WHAT TO PRODUCE: Would you show every line from the records that holds "tienes"?

[Records from a data source]
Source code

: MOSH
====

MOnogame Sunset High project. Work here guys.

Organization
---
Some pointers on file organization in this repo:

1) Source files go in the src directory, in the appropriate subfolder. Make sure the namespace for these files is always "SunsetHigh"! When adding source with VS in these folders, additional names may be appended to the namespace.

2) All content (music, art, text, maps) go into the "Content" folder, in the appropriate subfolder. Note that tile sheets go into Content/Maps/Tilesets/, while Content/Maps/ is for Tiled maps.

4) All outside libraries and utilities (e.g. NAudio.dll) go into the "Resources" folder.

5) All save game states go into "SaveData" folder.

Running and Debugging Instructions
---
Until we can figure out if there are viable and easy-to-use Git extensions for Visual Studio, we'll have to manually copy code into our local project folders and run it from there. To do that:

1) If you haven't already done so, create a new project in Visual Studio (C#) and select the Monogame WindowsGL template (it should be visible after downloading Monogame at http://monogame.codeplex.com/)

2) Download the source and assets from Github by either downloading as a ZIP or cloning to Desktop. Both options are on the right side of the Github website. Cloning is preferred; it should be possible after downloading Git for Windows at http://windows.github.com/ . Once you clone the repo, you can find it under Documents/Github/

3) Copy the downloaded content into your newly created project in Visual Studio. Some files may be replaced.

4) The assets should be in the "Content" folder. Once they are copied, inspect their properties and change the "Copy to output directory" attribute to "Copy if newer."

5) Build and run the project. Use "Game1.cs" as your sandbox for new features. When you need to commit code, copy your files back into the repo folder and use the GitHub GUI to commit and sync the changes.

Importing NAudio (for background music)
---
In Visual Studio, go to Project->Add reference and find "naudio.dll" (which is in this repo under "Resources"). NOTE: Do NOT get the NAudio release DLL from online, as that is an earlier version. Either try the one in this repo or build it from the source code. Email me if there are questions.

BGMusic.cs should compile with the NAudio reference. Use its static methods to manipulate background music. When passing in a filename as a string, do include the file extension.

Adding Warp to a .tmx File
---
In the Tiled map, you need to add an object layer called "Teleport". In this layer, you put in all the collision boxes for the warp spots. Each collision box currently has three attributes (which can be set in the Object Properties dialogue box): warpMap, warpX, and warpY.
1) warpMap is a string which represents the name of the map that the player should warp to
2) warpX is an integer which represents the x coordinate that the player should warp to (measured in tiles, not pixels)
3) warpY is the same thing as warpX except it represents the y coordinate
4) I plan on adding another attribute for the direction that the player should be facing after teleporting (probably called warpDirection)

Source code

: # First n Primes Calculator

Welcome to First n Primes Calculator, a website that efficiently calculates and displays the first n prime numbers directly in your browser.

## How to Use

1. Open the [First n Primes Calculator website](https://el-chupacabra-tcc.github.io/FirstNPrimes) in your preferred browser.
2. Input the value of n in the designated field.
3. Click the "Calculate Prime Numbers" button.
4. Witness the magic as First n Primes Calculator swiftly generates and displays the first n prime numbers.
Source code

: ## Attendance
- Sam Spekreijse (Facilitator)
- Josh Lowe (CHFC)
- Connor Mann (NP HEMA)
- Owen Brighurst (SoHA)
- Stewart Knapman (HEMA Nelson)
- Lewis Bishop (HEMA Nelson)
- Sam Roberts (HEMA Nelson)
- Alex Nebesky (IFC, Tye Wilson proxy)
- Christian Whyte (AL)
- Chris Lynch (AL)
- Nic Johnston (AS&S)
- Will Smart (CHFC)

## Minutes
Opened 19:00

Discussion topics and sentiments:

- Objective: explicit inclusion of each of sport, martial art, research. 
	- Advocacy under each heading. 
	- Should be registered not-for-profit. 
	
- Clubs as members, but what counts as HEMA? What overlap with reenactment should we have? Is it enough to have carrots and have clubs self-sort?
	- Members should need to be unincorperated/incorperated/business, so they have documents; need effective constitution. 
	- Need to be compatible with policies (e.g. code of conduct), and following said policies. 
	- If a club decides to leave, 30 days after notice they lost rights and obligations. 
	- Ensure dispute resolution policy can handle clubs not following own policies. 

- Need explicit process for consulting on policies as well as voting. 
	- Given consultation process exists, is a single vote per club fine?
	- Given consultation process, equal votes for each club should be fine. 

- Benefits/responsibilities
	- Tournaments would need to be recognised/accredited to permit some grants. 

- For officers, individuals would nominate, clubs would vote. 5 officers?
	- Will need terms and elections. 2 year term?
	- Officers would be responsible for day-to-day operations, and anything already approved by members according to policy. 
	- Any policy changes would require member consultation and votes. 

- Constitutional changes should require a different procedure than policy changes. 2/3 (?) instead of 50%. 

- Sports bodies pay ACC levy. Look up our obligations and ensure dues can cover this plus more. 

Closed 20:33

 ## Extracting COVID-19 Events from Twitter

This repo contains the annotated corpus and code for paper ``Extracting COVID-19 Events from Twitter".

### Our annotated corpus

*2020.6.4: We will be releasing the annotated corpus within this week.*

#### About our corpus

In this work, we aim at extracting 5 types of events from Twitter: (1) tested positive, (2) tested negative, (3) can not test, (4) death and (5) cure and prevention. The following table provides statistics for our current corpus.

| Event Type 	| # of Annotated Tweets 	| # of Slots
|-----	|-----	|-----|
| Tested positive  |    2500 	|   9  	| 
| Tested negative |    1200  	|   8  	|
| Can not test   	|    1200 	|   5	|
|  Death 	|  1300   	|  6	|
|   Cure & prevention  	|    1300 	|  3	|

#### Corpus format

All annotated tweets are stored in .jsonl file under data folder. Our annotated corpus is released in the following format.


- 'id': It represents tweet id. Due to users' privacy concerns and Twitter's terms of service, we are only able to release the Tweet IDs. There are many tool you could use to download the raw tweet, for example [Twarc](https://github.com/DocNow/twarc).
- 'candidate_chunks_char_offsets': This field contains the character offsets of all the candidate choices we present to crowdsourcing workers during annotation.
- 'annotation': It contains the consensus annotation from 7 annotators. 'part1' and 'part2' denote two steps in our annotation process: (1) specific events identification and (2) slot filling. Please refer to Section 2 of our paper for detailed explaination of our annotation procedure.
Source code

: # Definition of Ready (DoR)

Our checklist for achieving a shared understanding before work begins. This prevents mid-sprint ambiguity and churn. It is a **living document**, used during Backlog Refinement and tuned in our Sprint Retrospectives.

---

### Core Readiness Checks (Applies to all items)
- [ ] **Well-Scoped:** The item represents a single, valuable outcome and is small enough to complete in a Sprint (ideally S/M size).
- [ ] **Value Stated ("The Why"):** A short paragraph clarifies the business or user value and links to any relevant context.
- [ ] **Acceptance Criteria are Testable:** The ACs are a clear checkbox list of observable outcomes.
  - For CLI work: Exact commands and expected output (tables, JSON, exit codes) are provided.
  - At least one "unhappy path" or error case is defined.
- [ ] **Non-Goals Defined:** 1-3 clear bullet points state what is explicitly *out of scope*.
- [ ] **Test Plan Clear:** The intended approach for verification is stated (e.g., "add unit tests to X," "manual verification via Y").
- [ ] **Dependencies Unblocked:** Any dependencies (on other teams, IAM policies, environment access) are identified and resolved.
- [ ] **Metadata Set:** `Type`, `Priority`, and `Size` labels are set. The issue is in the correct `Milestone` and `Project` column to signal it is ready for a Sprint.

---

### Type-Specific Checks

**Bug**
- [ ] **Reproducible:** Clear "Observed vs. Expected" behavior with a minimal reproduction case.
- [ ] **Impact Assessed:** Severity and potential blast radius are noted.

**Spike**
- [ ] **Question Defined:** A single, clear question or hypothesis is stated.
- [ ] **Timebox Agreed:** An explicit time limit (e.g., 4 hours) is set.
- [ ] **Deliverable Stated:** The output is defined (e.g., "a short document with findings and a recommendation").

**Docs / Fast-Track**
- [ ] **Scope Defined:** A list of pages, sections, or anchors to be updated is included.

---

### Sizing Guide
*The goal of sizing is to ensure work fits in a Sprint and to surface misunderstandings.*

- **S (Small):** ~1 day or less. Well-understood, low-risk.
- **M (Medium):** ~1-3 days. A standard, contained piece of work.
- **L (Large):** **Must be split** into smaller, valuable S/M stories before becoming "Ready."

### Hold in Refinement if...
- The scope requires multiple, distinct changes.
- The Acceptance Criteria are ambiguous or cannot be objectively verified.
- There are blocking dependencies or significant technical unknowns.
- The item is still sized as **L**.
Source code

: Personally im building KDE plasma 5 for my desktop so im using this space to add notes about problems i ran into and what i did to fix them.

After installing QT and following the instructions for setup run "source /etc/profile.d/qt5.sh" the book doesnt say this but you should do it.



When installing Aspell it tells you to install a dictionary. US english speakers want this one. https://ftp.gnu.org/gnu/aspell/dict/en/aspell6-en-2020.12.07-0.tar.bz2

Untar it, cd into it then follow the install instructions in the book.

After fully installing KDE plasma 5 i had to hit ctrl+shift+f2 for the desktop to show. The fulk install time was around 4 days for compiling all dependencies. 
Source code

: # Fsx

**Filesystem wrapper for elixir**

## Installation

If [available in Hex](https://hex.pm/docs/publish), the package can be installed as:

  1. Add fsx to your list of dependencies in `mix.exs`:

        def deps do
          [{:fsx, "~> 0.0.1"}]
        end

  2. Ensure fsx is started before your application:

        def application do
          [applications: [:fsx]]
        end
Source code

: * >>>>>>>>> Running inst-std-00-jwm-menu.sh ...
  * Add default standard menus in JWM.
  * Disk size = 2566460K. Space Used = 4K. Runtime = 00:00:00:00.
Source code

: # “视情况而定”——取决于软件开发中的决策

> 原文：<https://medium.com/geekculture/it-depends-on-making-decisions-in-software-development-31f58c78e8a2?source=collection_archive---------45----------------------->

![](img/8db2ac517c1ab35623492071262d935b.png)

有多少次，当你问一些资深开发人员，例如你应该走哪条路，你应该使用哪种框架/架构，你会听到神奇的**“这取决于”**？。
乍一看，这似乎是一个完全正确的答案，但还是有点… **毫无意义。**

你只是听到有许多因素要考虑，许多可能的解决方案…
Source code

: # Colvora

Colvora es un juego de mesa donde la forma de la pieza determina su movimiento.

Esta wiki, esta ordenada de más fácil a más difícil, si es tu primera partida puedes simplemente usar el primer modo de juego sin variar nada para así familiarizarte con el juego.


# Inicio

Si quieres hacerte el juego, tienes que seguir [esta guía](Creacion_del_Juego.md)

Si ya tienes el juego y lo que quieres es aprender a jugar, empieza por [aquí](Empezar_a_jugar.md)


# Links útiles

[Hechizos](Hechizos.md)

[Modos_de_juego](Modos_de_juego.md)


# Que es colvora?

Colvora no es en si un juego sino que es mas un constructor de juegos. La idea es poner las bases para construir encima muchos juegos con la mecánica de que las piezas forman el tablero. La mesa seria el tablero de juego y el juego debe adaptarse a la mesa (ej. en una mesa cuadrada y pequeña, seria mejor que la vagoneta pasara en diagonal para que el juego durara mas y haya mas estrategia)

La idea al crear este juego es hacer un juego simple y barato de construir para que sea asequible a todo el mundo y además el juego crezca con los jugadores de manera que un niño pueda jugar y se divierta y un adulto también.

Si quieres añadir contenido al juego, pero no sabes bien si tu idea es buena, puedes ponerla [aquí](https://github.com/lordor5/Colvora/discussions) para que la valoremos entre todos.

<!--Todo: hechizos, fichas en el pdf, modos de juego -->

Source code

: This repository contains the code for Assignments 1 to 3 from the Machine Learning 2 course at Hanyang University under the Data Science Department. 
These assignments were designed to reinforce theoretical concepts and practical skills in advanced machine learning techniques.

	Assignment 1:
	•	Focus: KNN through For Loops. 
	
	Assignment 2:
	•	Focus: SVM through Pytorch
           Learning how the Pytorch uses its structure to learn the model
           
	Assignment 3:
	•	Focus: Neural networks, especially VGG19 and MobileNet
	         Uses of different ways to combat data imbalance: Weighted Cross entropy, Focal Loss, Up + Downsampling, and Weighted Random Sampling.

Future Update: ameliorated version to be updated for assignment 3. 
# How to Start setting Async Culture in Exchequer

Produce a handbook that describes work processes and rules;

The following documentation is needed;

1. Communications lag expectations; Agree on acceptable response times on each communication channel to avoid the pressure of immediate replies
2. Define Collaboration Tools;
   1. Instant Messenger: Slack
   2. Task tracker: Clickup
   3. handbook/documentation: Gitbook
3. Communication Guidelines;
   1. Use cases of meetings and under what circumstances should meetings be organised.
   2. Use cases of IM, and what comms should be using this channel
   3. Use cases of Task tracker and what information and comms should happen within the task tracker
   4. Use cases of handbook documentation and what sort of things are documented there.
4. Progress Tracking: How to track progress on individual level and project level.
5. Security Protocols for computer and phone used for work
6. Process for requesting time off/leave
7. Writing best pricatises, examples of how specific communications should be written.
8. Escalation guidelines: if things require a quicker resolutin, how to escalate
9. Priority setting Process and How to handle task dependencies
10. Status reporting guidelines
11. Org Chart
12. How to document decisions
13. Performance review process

WORKED SOLUTION:
Si quieres hacerte el juego, tienes que seguir [esta guía](Creacion_del_Juego.md)
Si ya tienes el juego y lo que quieres es aprender a jugar, empieza por [aquí](Empezar_a_jugar.md)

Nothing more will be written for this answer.